The Diplomat: Dopo 25 anni, il Falun Gong è ancora nel mirino della repressione di Pechino

Il Partito Comunista Cinese, portando avanti la persecuzione contro il gruppo spirituale, sta implicitamente ammettendo che il suo tentativo di eliminare il Falun Gong è categoricamente fallito.

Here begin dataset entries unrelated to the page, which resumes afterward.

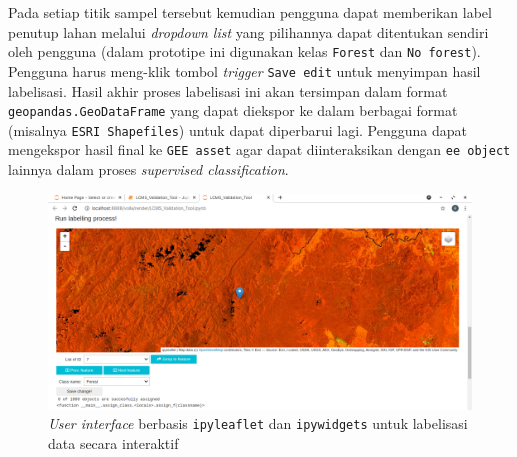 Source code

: \documentclass[a4paper,12pt]{article}
\begin{document}
Pada setiap titik sampel tersebut kemudian pengguna dapat memberikan label penutup lahan melalui \textit{dropdown list} yang pilihannya dapat ditentukan sendiri oleh pengguna (dalam prototipe ini digunakan kelas \texttt{Forest} dan \texttt{No forest}). Pengguna harus meng-klik tombol \textit{trigger} \texttt{Save edit} untuk menyimpan hasil labelisasi. Hasil akhir proses labelisasi ini akan tersimpan dalam format \texttt{geopandas.GeoDataFrame} yang dapat diekspor ke dalam berbagai format (misalnya \texttt{ESRI Shapefiles}) untuk dapat diperbarui lagi. Pengguna dapat mengekspor hasil final ke \texttt{GEE asset} agar dapat diinteraksikan dengan \texttt{ee object} lainnya dalam proses \textit{supervised classification}.

\begin{figure}
\centering
\includegraphics[width = \columnwidth]{ss_1.png}
\caption{\textit{User interface} berbasis \texttt{ipyleaflet} dan \texttt{ipywidgets} untuk labelisasi data secara interaktif}
\end{figure}




\newpage

\end{document}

Nel luglio 1999, il Partito Comunista Cinese (PCC) ha lanciato una delle campagne politiche più estese dalla fine della Rivoluzione culturale: uno sforzo globale per eliminare il Falun Gong, una disciplina spirituale praticata da decine di milioni di cittadini cinesi. La crociata aveva tutte le caratteristiche delle solite campagne politiche: roghi di libri in pubblico; propaganda demonizzante 24 ore su 24, 7 giorni su 7; arresti di massa una malvagia ossessione nel costringere i praticanti a rinunciare alla loro fede, utilizzando anche la tortura.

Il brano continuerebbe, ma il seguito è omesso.